Magnetic contributions to the free energy of metals: application to the different phases of iron

A key quantity in fully characterizing the thermodynamic properties of materials and steels is the Helmholtz free energy of their individual structural and magnetic phases. Simulation tools that are well established in industry, e.g., CALPHAD, use empirical interpolation formulas and experimental input to describe the temperature dependence of this energy. However, experimental input data, e.g., for novel alloy systems or metastable structures, are not always available. Therefore, there is a strong interest in incorporating ab initio results into these simulation tools. For this purpose, the ab initio determination of free energies of metals up to the melting point is decisive.

Out of the various entropy contributions to the free energy, including lattice vibrations and electronic excitations, the treatment of magnetic excitations is most challenging and developed to a much less extend. On the other hand, it is of great importance for many practical applications (e.g., steels, magnetic actuators). Within the first part of this project we developed several approaches to treat the magnetic contribution to the free energy of iron. The task of the upcoming year is an extension of these concepts to chromium and materials containing more than one magnetic species.

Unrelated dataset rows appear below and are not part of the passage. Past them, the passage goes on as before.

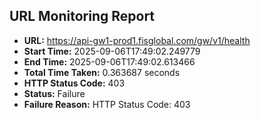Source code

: ## URL Monitoring Report

- **URL:** https://api-gw1-prod1.fisglobal.com/gw/v1/health
- **Start Time:** 2025-09-06T17:49:02.249779
- **End Time:** 2025-09-06T17:49:02.613466
- **Total Time Taken:** 0.363687 seconds
- **HTTP Status Code:** 403
- **Status:** Failure
- **Failure Reason:** HTTP Status Code: 403
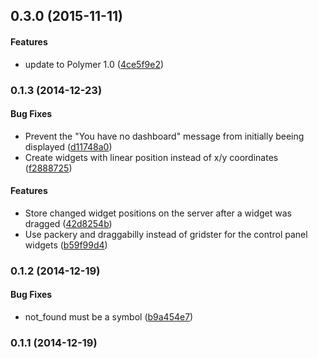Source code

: <a name="0.3.0"></a>
## 0.3.0 (2015-11-11)


#### Features

* update to Polymer 1.0 ([4ce5f9e2](https://github.com/grappendorf/caretaker-server/commit/4ce5f9e28fe14f1a0359ff95ae5e1d042266de29))


<a name="0.1.3"></a>
### 0.1.3 (2014-12-23)


#### Bug Fixes

* Prevent the "You have no dashboard" message from initially beeing displayed ([d11748a0](https://github.com/grappendorf/caretaker-server/commit/d11748a0ff9c6f85aaba554b4887e16f116838ae))
* Create widgets with linear position instead of x/y coordinates ([f2888725](https://github.com/grappendorf/caretaker-server/commit/f288872568bf323699b202f1bff01d0d55994df9))


#### Features

* Store changed widget positions on the server after a widget was dragged ([42d8254b](https://github.com/grappendorf/caretaker-server/commit/42d8254b75984e94021b5735954446b9973d8607))
* Use packery and draggabilly instead of gridster for the control panel widgets ([b59f99d4](https://github.com/grappendorf/caretaker-server/commit/b59f99d4e1290b7a62934bfd0d1bd7c68ce5b1ae))


<a name="0.1.2"></a>
### 0.1.2 (2014-12-19)


#### Bug Fixes

* not_found must be a symbol ([b9a454e7](https://github.com/grappendorf/caretaker-server/commit/b9a454e7a0156349e770ab34107408752f8d8b39))


<a name="0.1.1"></a>
### 0.1.1 (2014-12-19)

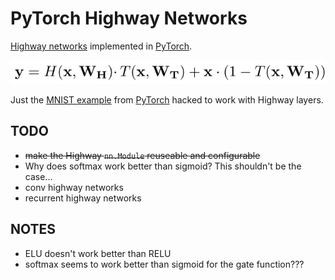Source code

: # PyTorch Highway Networks
[Highway networks](https://arxiv.org/abs/1505.00387) implemented in [PyTorch](pytorch.org).

![Highway Equation](images/highway.png)

Just the [MNIST example](https://github.com/pytorch/examples/tree/master/mnist) from [PyTorch](pytorch.org) hacked to work with Highway layers.

## TODO
- ~~make the Highway `nn.Module` reuseable and configurable~~
- Why does softmax work better than sigmoid? This shouldn't be the case...
- conv highway networks
- recurrent highway networks

## NOTES
- ELU doesn't work better than RELU
- softmax seems to work better than sigmoid for the gate function???
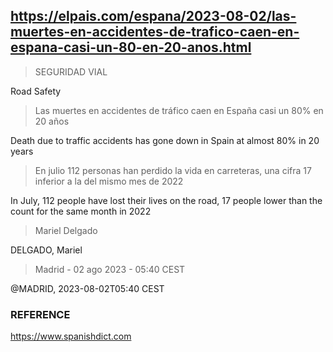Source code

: ## https://elpais.com/espana/2023-08-02/las-muertes-en-accidentes-de-trafico-caen-en-espana-casi-un-80-en-20-anos.html

> SEGURIDAD VIAL

Road Safety

> Las muertes en accidentes de tráfico caen en España casi un 80% en 20 años

Death due to traffic accidents has gone down in Spain at almost 80% in 20 years

> En julio 112 personas han perdido la vida en carreteras, una cifra 17 inferior a la del mismo mes de 2022

In July, 112 people have lost their lives on the road, 17 people lower than the count for the same month in 2022

> Mariel Delgado

DELGADO, Mariel

> Madrid - 02 ago 2023 - 05:40 CEST

@MADRID, 2023-08-02T05:40 CEST

### REFERENCE

https://www.spanishdict.com
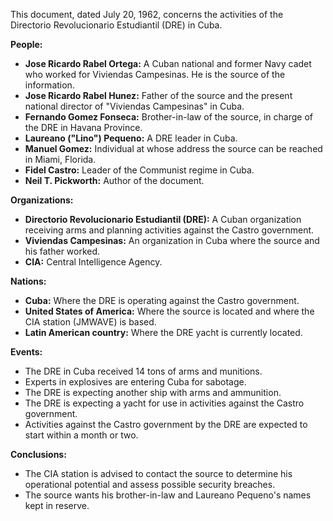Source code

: This document, dated July 20, 1962, concerns the activities of the Directorio Revolucionario Estudiantil (DRE) in Cuba.

**People:**

*   **Jose Ricardo Rabel Ortega:** A Cuban national and former Navy cadet who worked for Viviendas Campesinas. He is the source of the information.
*   **Jose Ricardo Rabel Hunez:** Father of the source and the present national director of "Viviendas Campesinas" in Cuba.
*   **Fernando Gomez Fonseca:** Brother-in-law of the source, in charge of the DRE in Havana Province.
*   **Laureano ("Lino") Pequeno:** A DRE leader in Cuba.
*   **Manuel Gomez:** Individual at whose address the source can be reached in Miami, Florida.
*   **Fidel Castro:** Leader of the Communist regime in Cuba.
*   **Neil T. Pickworth:** Author of the document.

**Organizations:**

*   **Directorio Revolucionario Estudiantil (DRE):** A Cuban organization receiving arms and planning activities against the Castro government.
*   **Viviendas Campesinas:** An organization in Cuba where the source and his father worked.
*   **CIA:** Central Intelligence Agency.

**Nations:**

*   **Cuba:** Where the DRE is operating against the Castro government.
*   **United States of America:** Where the source is located and where the CIA station (JMWAVE) is based.
*   **Latin American country:** Where the DRE yacht is currently located.

**Events:**

*   The DRE in Cuba received 14 tons of arms and munitions.
*   Experts in explosives are entering Cuba for sabotage.
*   The DRE is expecting another ship with arms and ammunition.
*   The DRE is expecting a yacht for use in activities against the Castro government.
*   Activities against the Castro government by the DRE are expected to start within a month or two.

**Conclusions:**

*   The CIA station is advised to contact the source to determine his operational potential and assess possible security breaches.
*   The source wants his brother-in-law and Laureano Pequeno's names kept in reserve.
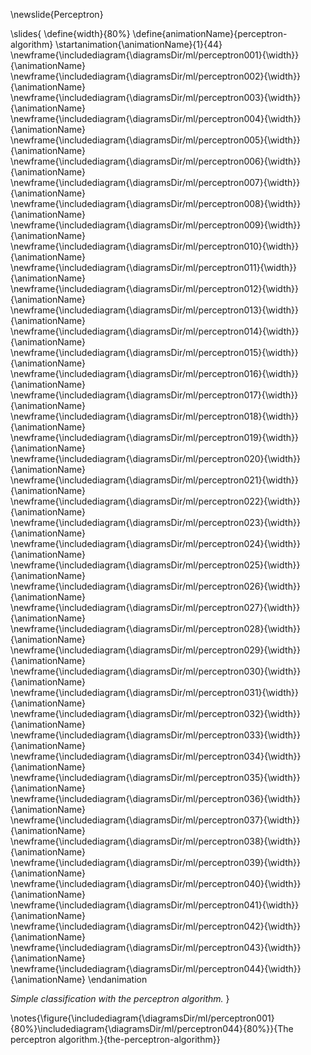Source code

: \newslide{Perceptron}

\slides{
\define{width}{80%}
\define{animationName}{perceptron-algorithm}
\startanimation{\animationName}{1}{44}
\newframe{\includediagram{\diagramsDir/ml/perceptron001}{\width}}{\animationName}
\newframe{\includediagram{\diagramsDir/ml/perceptron002}{\width}}{\animationName}
\newframe{\includediagram{\diagramsDir/ml/perceptron003}{\width}}{\animationName}
\newframe{\includediagram{\diagramsDir/ml/perceptron004}{\width}}{\animationName}
\newframe{\includediagram{\diagramsDir/ml/perceptron005}{\width}}{\animationName}
\newframe{\includediagram{\diagramsDir/ml/perceptron006}{\width}}{\animationName}
\newframe{\includediagram{\diagramsDir/ml/perceptron007}{\width}}{\animationName}
\newframe{\includediagram{\diagramsDir/ml/perceptron008}{\width}}{\animationName}
\newframe{\includediagram{\diagramsDir/ml/perceptron009}{\width}}{\animationName}
\newframe{\includediagram{\diagramsDir/ml/perceptron010}{\width}}{\animationName}
\newframe{\includediagram{\diagramsDir/ml/perceptron011}{\width}}{\animationName}
\newframe{\includediagram{\diagramsDir/ml/perceptron012}{\width}}{\animationName}
\newframe{\includediagram{\diagramsDir/ml/perceptron013}{\width}}{\animationName}
\newframe{\includediagram{\diagramsDir/ml/perceptron014}{\width}}{\animationName}
\newframe{\includediagram{\diagramsDir/ml/perceptron015}{\width}}{\animationName}
\newframe{\includediagram{\diagramsDir/ml/perceptron016}{\width}}{\animationName}
\newframe{\includediagram{\diagramsDir/ml/perceptron017}{\width}}{\animationName}
\newframe{\includediagram{\diagramsDir/ml/perceptron018}{\width}}{\animationName}
\newframe{\includediagram{\diagramsDir/ml/perceptron019}{\width}}{\animationName}
\newframe{\includediagram{\diagramsDir/ml/perceptron020}{\width}}{\animationName}
\newframe{\includediagram{\diagramsDir/ml/perceptron021}{\width}}{\animationName}
\newframe{\includediagram{\diagramsDir/ml/perceptron022}{\width}}{\animationName}
\newframe{\includediagram{\diagramsDir/ml/perceptron023}{\width}}{\animationName}
\newframe{\includediagram{\diagramsDir/ml/perceptron024}{\width}}{\animationName}
\newframe{\includediagram{\diagramsDir/ml/perceptron025}{\width}}{\animationName}
\newframe{\includediagram{\diagramsDir/ml/perceptron026}{\width}}{\animationName}
\newframe{\includediagram{\diagramsDir/ml/perceptron027}{\width}}{\animationName}
\newframe{\includediagram{\diagramsDir/ml/perceptron028}{\width}}{\animationName}
\newframe{\includediagram{\diagramsDir/ml/perceptron029}{\width}}{\animationName}
\newframe{\includediagram{\diagramsDir/ml/perceptron030}{\width}}{\animationName}
\newframe{\includediagram{\diagramsDir/ml/perceptron031}{\width}}{\animationName}
\newframe{\includediagram{\diagramsDir/ml/perceptron032}{\width}}{\animationName}
\newframe{\includediagram{\diagramsDir/ml/perceptron033}{\width}}{\animationName}
\newframe{\includediagram{\diagramsDir/ml/perceptron034}{\width}}{\animationName}
\newframe{\includediagram{\diagramsDir/ml/perceptron035}{\width}}{\animationName}
\newframe{\includediagram{\diagramsDir/ml/perceptron036}{\width}}{\animationName}
\newframe{\includediagram{\diagramsDir/ml/perceptron037}{\width}}{\animationName}
\newframe{\includediagram{\diagramsDir/ml/perceptron038}{\width}}{\animationName}
\newframe{\includediagram{\diagramsDir/ml/perceptron039}{\width}}{\animationName}
\newframe{\includediagram{\diagramsDir/ml/perceptron040}{\width}}{\animationName}
\newframe{\includediagram{\diagramsDir/ml/perceptron041}{\width}}{\animationName}
\newframe{\includediagram{\diagramsDir/ml/perceptron042}{\width}}{\animationName}
\newframe{\includediagram{\diagramsDir/ml/perceptron043}{\width}}{\animationName}
\newframe{\includediagram{\diagramsDir/ml/perceptron044}{\width}}{\animationName}
\endanimation

*Simple classification with the perceptron algorithm.*
}

\notes{\figure{\includediagram{\diagramsDir/ml/perceptron001}{80%}\includediagram{\diagramsDir/ml/perceptron044}{80%}}{The perceptron algorithm.}{the-perceptron-algorithm}}
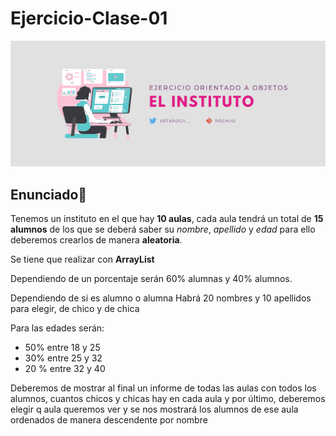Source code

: # Ejercicio-Clase-01

![imagen](img/Elinstituto.png)

## Enunciado🌺
Tenemos un instituto en el que hay **10 aulas**, cada aula tendrá un total de **15 alumnos** de los que se deberá saber su *nombre*, *apellido* y *edad* para ello deberemos crearlos de manera **aleatoria**.

Se tiene que realizar con **ArrayList**

Dependiendo de un porcentaje serán 60% alumnas y 40% alumnos. 

Dependiendo de si es alumno o alumna
Habrá 20 nombres y 10 apellidos para elegir, de chico y de chica 

Para las edades serán:
- 50% entre 18 y 25
- 30% entre 25 y 32
- 20 % entre 32 y 40

Deberemos de mostrar al final un informe de todas las aulas con todos los alumnos, cuantos chicos y chicas hay en cada aula y por último, deberemos elegir q aula queremos ver y se nos mostrará los alumnos de ese aula ordenados de manera descendente por nombre
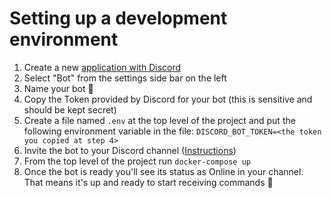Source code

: # Setting up a development environment

1. Create a new [application with Discord](https://discordapp.com/developers/applications/)
2. Select "Bot" from the settings side bar on the left
3. Name your bot 🤖
4. Copy the Token provided by Discord for your bot (this is sensitive and should be kept secret)
5. Create a file named `.env` at the top level of the project and put the following environment variable in the file: `DISCORD_BOT_TOKEN=<the token you copied at step 4>`
6. Invite the bot to your Discord channel ([Instructions](https://github.com/jagrosh/MusicBot/wiki/Adding-Your-Bot-To-Your-Server))
7. From the top level of the project run `docker-compose up`
8. Once the bot is ready you'll see its status as Online in your channel. That means it's up and ready to start receiving commands 🎉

Until now, we have used the Heisenberg model for calculating quantitative temperature-dependent magnetic properties, which turned out to be well suited to simulate magnetic interactions in Fe-based alloys. Its exchange integrals are obtained from ab initio calculations of magnetic structures (either by setting up special collinear configurations or by considering non-collinear spin-waves). A particular focus of the investigations has been and will continue to be on the consideration of quantum effects in the thermodynamic properties of the model. We suggest the following two different directions for this purpose: On the one hand, analytical concepts of many-body theory (RPA) will be used to derive an approximation for the Hamiltonian. This approach has been successful for bcc Fe below the Curie temperature (see figure above). The challenge is an extension to the antiferromagnetic configuration of Cr. On the other hand, numerically exact Monte Carlo simulations will be used to solve the Heisenberg model. Here, it will be particularly important to compare the results of a quantum-mechanically (QMC) vs. a classical (cMC) treatment.

The results will be used to improve the databases within the SAPIENS project.